Data for analysis START
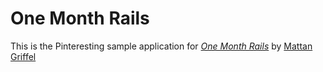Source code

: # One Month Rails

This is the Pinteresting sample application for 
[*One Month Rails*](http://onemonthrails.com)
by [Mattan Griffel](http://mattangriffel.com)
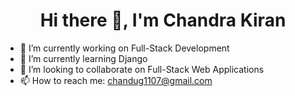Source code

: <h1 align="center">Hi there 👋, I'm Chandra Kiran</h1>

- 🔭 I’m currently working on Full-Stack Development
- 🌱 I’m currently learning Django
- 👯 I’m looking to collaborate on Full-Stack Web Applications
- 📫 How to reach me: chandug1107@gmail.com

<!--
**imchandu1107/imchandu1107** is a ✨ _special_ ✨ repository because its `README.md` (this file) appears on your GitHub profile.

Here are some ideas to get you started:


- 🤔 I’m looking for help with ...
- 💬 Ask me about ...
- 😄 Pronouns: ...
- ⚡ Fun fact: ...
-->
Data for analysis END
Data for analysis START
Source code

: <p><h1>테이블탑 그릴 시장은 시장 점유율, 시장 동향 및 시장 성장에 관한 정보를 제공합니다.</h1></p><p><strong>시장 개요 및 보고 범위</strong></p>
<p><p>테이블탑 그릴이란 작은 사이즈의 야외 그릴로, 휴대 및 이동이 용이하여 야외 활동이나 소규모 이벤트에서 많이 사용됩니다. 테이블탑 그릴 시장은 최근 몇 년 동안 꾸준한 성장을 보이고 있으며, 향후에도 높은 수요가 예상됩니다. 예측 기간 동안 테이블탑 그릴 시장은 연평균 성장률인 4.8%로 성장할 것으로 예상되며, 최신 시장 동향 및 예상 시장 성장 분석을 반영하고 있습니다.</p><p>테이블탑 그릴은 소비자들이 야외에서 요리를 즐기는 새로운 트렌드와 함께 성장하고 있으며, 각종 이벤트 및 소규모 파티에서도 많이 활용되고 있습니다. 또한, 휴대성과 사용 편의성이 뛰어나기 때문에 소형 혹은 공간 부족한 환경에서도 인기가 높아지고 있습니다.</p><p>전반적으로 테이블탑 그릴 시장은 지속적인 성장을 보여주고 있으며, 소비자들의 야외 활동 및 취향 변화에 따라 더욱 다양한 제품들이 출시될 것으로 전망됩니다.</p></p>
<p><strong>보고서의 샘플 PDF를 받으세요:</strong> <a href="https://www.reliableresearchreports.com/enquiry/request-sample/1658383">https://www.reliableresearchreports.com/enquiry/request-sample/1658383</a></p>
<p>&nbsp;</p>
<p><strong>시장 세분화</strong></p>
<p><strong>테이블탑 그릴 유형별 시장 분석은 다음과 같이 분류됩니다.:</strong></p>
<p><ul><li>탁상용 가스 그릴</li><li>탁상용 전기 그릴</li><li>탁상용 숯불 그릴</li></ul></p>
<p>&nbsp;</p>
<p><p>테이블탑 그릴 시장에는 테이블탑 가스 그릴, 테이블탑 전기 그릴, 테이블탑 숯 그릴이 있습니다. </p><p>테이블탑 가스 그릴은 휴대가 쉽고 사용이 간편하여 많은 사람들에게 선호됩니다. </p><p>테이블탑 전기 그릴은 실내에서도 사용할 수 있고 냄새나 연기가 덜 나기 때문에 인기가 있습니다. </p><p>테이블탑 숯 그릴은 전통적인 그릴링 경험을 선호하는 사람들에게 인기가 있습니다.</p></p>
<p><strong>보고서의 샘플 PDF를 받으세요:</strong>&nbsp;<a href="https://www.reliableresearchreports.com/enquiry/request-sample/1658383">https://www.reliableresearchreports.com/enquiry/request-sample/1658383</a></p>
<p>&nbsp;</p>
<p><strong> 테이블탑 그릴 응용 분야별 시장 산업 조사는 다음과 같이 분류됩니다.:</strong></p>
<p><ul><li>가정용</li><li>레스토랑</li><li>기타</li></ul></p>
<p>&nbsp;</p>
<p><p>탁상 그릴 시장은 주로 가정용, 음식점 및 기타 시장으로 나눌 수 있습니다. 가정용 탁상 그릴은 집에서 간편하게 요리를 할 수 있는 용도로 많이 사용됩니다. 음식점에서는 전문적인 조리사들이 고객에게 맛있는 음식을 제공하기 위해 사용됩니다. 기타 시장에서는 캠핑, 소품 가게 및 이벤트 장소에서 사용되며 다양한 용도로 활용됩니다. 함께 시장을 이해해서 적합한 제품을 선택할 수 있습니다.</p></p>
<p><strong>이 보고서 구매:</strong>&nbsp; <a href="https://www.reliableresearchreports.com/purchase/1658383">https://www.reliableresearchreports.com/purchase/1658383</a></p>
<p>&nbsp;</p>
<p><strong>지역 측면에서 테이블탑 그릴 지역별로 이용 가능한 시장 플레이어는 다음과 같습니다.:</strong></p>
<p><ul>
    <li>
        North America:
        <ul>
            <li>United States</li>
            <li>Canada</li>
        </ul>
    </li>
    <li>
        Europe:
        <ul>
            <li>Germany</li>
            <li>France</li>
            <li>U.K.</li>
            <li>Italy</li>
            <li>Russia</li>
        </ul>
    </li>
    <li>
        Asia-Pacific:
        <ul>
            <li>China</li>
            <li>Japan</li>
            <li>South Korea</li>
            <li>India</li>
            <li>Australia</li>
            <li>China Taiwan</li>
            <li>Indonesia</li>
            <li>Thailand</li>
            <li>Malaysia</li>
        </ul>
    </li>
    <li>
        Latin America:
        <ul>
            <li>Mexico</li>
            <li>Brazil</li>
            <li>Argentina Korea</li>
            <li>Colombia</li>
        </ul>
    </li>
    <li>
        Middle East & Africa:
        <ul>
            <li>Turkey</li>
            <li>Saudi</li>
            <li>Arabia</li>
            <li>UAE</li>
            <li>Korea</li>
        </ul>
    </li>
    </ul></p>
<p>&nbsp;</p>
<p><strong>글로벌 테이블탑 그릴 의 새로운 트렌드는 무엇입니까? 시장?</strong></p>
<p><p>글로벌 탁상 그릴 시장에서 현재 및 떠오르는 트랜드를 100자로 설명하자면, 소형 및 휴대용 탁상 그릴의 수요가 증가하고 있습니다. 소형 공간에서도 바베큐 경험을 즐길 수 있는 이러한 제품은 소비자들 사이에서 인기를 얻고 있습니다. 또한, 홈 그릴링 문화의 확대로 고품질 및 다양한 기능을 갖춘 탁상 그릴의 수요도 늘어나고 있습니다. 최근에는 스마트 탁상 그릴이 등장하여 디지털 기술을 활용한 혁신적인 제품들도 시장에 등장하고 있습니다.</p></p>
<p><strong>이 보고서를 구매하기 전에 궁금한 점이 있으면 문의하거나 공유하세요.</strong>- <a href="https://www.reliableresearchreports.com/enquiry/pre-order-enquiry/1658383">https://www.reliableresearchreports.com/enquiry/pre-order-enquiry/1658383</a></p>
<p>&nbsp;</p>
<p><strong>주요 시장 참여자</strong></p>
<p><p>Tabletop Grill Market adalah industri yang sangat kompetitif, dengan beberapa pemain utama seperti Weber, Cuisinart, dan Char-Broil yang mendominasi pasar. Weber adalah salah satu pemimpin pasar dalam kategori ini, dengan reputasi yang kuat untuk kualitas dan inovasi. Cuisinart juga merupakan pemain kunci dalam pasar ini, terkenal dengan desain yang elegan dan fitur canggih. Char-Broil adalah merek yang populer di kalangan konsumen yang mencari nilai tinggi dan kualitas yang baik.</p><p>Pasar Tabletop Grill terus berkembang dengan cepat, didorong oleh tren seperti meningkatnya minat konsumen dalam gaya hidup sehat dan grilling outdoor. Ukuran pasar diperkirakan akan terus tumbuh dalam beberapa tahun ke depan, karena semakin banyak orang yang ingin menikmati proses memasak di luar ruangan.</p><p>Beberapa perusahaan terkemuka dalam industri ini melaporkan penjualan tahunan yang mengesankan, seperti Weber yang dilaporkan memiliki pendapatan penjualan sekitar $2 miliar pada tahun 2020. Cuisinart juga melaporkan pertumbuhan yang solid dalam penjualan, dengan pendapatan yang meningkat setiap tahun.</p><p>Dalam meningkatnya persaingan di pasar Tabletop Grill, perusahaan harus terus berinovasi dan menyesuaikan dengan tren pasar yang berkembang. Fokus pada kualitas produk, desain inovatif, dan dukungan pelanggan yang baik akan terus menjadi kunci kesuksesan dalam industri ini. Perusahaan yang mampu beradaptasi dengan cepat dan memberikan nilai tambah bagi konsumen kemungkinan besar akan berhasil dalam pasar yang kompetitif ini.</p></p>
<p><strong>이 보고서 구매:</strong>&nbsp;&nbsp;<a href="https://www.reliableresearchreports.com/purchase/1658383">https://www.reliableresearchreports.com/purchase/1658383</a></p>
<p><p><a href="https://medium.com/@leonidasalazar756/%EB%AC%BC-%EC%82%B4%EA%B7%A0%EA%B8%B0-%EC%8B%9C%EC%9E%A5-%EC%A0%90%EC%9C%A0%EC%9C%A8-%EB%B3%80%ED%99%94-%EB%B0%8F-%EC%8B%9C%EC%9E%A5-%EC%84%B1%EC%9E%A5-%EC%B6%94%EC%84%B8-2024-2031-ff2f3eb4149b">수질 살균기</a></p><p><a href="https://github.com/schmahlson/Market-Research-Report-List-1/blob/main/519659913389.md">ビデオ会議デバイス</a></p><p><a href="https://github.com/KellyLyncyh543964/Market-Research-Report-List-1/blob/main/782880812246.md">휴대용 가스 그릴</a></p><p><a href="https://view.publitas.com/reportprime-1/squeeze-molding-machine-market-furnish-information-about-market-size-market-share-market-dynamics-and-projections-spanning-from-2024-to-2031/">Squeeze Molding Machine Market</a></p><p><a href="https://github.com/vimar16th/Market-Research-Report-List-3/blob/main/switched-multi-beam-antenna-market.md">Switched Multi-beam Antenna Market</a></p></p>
Data for analysis END
Data for analysis START
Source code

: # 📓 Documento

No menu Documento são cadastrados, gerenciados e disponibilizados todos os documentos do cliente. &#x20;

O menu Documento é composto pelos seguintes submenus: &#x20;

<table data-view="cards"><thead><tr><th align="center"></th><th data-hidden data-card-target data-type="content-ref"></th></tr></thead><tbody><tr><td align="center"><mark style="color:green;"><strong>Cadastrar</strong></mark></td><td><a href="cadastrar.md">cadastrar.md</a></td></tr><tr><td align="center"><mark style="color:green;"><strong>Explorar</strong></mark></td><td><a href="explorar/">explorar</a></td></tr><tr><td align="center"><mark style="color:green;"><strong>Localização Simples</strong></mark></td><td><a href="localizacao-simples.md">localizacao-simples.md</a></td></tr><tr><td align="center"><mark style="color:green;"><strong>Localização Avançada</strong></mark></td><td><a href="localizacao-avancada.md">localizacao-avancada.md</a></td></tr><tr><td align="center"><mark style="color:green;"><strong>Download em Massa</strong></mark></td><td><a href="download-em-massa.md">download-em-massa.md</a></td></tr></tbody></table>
Data for analysis END
In the entries above, find each line that has the word "사용됩니다". Copy it.

<p><p>테이블탑 그릴이란 작은 사이즈의 야외 그릴로, 휴대 및 이동이 용이하여 야외 활동이나 소규모 이벤트에서 많이 사용됩니다. 테이블탑 그릴 시장은 최근 몇 년 동안 꾸준한 성장을 보이고 있으며, 향후에도 높은 수요가 예상됩니다. 예측 기간 동안 테이블탑 그릴 시장은 연평균 성장률인 4.8%로 성장할 것으로 예상되며, 최신 시장 동향 및 예상 시장 성장 분석을 반영하고 있습니다.</p><p>테이블탑 그릴은 소비자들이 야외에서 요리를 즐기는 새로운 트렌드와 함께 성장하고 있으며, 각종 이벤트 및 소규모 파티에서도 많이 활용되고 있습니다. 또한, 휴대성과 사용 편의성이 뛰어나기 때문에 소형 혹은 공간 부족한 환경에서도 인기가 높아지고 있습니다.</p><p>전반적으로 테이블탑 그릴 시장은 지속적인 성장을 보여주고 있으며, 소비자들의 야외 활동 및 취향 변화에 따라 더욱 다양한 제품들이 출시될 것으로 전망됩니다.</p></p>
<p><p>탁상 그릴 시장은 주로 가정용, 음식점 및 기타 시장으로 나눌 수 있습니다. 가정용 탁상 그릴은 집에서 간편하게 요리를 할 수 있는 용도로 많이 사용됩니다. 음식점에서는 전문적인 조리사들이 고객에게 맛있는 음식을 제공하기 위해 사용됩니다. 기타 시장에서는 캠핑, 소품 가게 및 이벤트 장소에서 사용되며 다양한 용도로 활용됩니다. 함께 시장을 이해해서 적합한 제품을 선택할 수 있습니다.</p></p>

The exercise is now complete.